_Exercise objective_: Look for the string "http" in the material below. Copy every line where you find it.

▼▼▼

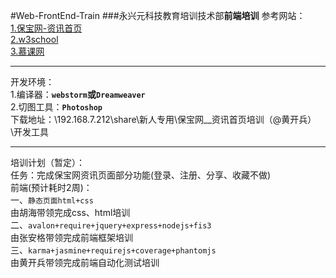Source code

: #Web-FrontEnd-Train
###永兴元科技教育培训技术部**前端培训**
参考网站：  
[1.保宝网-资讯首页](http://new.yxybb.com/YXYBB/yxybb/info)  
[2.w3school](http://www.w3school.com.cn/)  
[3.慕课网](http://www.imooc.com/course/list)  
*******************************
开发环境：  
1.编译器：**`webstorm`**或**`Dreamweaver`**  
2.切图工具：**`Photoshop`**  
下载地址：\\192.168.7.212\share\新人专用\保宝网__资讯首页培训（@黄开兵）\开发工具
******************************
培训计划（暂定）：  
任务：完成保宝网资讯页面部分功能(登录、注册、分享、收藏不做)  
前端(预计耗时2周)：              
一、`静态页面html+css`           
由胡海带领完成css、html培训               
二、`avalon+require+jquery+express+nodejs+fis3`          
由张安格带领完成前端框架培训     
三、`karma+jasmine+requirejs+coverage+phantomjs`                
由黄开兵带领完成前端自动化测试培训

▲▲▲

_Answer below_:
[1.保宝网-资讯首页](http://new.yxybb.com/YXYBB/yxybb/info)  
[2.w3school](http://www.w3school.com.cn/)  
[3.慕课网](http://www.imooc.com/course/list)  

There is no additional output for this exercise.